# Word problem

1. Apr 21, 2004

### OptimusPrime

An object weighing 128 pounds is suspended from a spring, streching the spring 2 feet beyond its natural length. The object is then released from rest at a point 6 inches above the equilibrium position.

a. Find a function which describes the position of the object at any time t.
b. What is the position of the object at time t= pi/12 sec? be precise
c. Is the object moving upward or downward at this time? Explain

2. Apr 21, 2004

### OptimusPrime

able to get some done but stuck

mg = kx ..... to solve for 'k'"

Okay, "mg" is the weight of the object, which we are told is 128 pounds.

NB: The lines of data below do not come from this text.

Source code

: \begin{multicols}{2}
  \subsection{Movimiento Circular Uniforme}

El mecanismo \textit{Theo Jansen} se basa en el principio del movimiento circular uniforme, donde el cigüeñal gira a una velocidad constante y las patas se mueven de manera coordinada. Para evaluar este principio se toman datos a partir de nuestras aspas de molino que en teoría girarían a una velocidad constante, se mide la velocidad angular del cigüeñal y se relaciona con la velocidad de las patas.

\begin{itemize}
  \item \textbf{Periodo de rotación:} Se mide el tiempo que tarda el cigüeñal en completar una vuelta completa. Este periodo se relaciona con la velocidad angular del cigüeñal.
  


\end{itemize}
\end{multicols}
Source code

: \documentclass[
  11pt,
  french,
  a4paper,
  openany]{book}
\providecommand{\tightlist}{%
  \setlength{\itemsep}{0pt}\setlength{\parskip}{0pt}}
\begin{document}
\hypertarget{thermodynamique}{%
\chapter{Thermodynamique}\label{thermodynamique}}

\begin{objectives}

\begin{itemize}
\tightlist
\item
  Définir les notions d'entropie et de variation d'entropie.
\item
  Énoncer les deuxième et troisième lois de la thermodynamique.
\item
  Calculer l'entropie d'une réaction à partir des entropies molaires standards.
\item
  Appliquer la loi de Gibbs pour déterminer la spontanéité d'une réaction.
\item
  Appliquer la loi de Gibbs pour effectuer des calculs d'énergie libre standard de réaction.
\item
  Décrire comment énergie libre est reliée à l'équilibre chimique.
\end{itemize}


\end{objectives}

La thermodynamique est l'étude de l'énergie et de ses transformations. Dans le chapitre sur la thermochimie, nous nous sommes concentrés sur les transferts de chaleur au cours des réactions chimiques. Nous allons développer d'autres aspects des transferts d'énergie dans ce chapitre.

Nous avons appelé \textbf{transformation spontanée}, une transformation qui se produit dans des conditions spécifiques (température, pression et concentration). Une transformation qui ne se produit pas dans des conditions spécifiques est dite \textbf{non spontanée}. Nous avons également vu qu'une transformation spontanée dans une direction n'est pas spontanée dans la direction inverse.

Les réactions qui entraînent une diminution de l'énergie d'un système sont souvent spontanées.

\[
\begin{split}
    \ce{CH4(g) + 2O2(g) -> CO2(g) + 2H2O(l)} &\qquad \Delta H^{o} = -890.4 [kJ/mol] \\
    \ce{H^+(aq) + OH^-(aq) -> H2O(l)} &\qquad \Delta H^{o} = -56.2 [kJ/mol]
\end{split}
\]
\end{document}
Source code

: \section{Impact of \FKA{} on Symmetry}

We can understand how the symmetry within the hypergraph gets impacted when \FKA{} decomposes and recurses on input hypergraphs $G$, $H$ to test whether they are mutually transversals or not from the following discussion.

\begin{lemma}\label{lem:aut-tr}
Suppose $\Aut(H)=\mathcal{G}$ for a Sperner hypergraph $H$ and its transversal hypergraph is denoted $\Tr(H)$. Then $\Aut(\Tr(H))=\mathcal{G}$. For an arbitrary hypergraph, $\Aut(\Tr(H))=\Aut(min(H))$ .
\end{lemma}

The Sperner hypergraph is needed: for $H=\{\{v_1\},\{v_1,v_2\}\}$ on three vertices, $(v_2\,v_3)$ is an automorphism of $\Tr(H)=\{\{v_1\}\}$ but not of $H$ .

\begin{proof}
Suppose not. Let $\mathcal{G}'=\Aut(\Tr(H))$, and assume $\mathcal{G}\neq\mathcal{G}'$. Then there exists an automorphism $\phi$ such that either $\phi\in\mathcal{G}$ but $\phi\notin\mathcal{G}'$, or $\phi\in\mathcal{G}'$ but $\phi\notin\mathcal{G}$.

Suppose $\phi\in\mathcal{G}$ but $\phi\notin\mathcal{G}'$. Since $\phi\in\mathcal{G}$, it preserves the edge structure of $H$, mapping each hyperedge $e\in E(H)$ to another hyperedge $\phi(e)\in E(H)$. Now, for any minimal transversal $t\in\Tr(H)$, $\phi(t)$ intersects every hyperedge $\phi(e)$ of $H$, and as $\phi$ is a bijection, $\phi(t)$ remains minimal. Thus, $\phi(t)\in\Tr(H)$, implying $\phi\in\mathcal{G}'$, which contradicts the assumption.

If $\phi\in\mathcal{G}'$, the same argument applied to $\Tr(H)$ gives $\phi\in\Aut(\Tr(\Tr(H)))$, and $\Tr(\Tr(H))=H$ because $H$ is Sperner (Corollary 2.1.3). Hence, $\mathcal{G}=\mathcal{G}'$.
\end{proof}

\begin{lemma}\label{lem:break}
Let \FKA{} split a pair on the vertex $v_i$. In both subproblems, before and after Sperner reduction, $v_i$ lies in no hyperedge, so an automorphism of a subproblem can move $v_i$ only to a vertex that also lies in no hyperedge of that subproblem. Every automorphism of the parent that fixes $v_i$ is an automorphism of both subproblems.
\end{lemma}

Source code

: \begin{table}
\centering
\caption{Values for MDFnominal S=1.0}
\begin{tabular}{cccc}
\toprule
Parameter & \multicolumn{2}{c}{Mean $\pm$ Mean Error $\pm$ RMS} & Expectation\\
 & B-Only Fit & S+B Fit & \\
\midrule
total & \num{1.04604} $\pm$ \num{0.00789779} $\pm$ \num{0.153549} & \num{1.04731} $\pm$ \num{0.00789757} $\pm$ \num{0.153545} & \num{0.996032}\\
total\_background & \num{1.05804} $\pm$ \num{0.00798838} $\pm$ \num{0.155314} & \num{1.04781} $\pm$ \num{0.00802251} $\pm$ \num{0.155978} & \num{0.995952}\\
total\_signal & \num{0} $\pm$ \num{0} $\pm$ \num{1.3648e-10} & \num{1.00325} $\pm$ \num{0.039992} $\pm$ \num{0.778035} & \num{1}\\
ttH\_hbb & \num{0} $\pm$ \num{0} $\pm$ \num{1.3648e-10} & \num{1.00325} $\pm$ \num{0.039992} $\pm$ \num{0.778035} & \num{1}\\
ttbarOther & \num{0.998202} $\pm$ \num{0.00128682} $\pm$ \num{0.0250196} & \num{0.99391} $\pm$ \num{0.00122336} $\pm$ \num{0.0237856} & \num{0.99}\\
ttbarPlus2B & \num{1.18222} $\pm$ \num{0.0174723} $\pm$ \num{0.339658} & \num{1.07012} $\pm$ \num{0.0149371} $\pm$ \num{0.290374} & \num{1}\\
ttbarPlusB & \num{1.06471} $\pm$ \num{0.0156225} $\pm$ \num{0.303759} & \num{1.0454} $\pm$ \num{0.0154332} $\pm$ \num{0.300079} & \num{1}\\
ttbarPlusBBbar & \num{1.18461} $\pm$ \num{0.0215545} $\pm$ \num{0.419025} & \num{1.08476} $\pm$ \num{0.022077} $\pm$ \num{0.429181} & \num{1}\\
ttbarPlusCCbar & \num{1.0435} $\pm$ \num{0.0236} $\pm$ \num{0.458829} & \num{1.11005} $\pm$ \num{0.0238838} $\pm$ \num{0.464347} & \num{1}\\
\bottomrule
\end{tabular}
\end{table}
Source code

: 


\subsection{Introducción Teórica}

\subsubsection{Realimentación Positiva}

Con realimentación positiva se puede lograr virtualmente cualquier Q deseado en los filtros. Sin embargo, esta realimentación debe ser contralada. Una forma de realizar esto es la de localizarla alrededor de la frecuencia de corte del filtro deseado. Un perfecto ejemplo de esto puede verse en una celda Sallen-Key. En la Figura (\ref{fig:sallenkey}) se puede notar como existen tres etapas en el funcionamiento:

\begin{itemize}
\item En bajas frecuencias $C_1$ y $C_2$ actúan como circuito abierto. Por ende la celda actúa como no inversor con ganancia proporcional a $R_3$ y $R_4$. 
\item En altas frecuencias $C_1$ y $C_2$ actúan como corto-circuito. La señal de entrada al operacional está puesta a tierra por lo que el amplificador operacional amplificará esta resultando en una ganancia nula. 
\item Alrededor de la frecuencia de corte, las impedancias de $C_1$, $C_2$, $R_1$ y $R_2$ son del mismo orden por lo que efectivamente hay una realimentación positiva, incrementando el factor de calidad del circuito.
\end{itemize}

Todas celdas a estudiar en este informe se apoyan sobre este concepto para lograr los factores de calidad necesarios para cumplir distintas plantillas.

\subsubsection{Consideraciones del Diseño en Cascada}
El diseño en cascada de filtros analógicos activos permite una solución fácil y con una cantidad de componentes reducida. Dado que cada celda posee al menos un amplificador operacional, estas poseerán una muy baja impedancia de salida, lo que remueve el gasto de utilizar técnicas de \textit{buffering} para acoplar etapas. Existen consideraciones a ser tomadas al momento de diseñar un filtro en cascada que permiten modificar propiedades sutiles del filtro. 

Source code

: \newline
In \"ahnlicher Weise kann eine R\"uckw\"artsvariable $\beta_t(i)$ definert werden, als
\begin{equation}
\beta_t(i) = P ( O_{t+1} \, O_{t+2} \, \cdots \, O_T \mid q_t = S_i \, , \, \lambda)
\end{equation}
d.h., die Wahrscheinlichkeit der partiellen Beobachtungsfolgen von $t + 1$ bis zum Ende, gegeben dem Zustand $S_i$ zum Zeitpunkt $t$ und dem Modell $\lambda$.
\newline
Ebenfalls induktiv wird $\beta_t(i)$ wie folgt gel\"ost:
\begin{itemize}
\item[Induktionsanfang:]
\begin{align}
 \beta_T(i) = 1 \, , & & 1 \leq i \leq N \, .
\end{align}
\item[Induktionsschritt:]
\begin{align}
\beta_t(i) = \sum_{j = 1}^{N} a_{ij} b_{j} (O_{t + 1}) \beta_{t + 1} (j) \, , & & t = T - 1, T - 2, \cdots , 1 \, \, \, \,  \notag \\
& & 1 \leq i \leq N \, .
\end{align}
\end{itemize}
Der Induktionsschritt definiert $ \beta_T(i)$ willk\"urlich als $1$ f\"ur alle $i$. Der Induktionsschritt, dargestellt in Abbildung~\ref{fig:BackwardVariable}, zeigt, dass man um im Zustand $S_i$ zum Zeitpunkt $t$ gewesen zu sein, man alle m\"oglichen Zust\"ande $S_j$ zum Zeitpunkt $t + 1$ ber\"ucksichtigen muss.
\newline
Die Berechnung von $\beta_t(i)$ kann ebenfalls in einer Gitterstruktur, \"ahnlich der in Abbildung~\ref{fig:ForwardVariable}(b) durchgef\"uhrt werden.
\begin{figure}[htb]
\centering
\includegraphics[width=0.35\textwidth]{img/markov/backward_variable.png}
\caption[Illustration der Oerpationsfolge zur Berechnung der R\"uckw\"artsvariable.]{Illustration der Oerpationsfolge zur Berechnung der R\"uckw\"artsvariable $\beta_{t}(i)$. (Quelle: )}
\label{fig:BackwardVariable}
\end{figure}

And "x" is the distance the spring is stretched by that weight- we are told that's 2 feet.

mg= kx is 128= 2k. What's k?

mx" + kx = 0"

Since mg= 128, m= 128/g= 128/32.2= 3.97.

k = 64

m =128/32 = 4

4x" + (64)x = 0

x" + (4^2)x = 0

x = A * cos(4t) + B * sin (4t)

Is this right? I don't know how to finish the problem. Help please

3. Apr 21, 2004

### OptimusPrime

Please can anyone help. Am struggling with this and have to hand it in first thing tomorrow. I would really really appreciate it.

Thanks

4. Apr 21, 2004

### matt grime

resolve the forces on the object using hooke's law, and then use F=ma = "mx double dot"

5. Apr 21, 2004

### OptimusPrime

I don't know how to do that can you please show me how

6. Apr 22, 2004

### jepe

The system is an undamped mass-spring system.
the natural period of the system is:
T = 2*pi*sqrt(m/k) = 2*pi*sqrt(128/64) = 2*sqrt(2)*pi
This may help you to calculate the position at any time using the equation:
x(t) = 6*cos(2*pi*t/T) (inch)
for t=0 : x(0) = 6 inch (start position)
for t=T/2 : x(T/2) = -6 inch (lowest point after half cycle)
for t=T : x(T) = 6 inch (after one full harmonic cycle, assuming no damping force)
you should be able to answer questions b and c now.